» **DATA RECORDS**:

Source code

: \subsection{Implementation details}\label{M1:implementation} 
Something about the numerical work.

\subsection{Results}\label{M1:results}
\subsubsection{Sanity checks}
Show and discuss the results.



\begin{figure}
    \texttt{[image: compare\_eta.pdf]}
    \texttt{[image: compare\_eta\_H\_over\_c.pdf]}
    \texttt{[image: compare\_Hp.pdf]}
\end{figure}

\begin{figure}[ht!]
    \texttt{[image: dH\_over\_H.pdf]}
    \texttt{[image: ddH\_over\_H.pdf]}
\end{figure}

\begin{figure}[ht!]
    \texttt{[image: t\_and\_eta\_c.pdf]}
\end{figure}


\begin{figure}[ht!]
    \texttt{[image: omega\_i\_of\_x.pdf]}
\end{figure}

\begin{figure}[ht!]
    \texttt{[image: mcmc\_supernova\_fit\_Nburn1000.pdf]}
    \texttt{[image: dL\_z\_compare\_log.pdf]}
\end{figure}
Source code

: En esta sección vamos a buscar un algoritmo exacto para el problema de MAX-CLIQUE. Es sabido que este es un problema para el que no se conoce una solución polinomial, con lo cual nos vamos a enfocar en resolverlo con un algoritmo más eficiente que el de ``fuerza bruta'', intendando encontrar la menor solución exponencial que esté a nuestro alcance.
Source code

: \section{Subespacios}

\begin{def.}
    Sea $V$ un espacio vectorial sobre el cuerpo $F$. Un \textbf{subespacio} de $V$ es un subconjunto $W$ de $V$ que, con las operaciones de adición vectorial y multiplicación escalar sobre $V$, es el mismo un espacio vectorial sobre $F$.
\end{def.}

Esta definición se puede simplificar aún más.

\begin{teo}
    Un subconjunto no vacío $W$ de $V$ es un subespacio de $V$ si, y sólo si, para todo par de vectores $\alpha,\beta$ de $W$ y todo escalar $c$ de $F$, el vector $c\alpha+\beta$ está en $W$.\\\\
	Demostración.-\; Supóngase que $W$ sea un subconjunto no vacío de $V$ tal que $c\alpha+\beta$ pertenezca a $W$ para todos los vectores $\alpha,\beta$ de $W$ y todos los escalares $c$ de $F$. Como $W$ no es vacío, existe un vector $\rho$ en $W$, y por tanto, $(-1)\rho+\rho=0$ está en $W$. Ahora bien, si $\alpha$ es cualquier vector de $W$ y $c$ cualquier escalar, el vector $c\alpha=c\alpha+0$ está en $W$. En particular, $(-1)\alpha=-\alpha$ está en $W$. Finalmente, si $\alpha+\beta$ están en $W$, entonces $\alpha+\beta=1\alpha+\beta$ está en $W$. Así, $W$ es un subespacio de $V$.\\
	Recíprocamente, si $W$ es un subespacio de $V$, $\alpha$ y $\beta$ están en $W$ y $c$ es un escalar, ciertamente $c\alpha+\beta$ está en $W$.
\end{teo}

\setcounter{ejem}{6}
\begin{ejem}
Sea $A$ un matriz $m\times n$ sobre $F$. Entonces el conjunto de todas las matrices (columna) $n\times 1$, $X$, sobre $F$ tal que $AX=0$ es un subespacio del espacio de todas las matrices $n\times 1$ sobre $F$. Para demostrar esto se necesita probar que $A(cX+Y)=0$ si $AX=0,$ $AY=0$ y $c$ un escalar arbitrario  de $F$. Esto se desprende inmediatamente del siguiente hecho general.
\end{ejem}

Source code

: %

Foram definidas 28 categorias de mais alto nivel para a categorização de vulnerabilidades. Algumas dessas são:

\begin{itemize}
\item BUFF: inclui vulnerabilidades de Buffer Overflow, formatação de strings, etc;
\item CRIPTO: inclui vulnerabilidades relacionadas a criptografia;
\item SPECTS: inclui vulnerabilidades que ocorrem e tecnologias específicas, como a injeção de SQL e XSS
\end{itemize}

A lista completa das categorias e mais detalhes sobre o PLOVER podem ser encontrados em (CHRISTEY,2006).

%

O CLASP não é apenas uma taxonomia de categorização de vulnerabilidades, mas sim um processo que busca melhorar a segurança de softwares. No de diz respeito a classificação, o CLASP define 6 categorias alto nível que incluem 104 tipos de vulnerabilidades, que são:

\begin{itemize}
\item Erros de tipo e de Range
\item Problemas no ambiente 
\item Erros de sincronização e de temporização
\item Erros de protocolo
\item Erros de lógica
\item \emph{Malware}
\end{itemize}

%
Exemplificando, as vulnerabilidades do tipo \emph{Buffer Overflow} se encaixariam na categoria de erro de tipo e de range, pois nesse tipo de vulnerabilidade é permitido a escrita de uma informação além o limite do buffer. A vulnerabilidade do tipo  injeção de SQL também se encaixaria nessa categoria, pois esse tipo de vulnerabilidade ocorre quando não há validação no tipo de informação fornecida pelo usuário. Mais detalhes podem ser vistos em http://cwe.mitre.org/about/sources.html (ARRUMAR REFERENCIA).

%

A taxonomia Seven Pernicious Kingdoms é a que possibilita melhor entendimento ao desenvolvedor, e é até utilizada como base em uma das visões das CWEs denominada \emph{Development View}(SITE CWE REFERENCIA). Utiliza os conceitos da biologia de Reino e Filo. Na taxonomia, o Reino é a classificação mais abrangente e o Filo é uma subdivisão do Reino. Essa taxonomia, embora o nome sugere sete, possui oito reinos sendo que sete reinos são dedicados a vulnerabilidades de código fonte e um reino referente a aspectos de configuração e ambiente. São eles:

» **YOUR TASK**: Where the string "vectores" appears in a line of the entries above, return that line.

» **ANSWER TO THE PROBLEM**:
    Un subconjunto no vacío $W$ de $V$ es un subespacio de $V$ si, y sólo si, para todo par de vectores $\alpha,\beta$ de $W$ y todo escalar $c$ de $F$, el vector $c\alpha+\beta$ está en $W$.\\\\
	Demostración.-\; Supóngase que $W$ sea un subconjunto no vacío de $V$ tal que $c\alpha+\beta$ pertenezca a $W$ para todos los vectores $\alpha,\beta$ de $W$ y todos los escalares $c$ de $F$. Como $W$ no es vacío, existe un vector $\rho$ en $W$, y por tanto, $(-1)\rho+\rho=0$ está en $W$. Ahora bien, si $\alpha$ es cualquier vector de $W$ y $c$ cualquier escalar, el vector $c\alpha=c\alpha+0$ está en $W$. En particular, $(-1)\alpha=-\alpha$ está en $W$. Finalmente, si $\alpha+\beta$ están en $W$, entonces $\alpha+\beta=1\alpha+\beta$ está en $W$. Así, $W$ es un subespacio de $V$.\\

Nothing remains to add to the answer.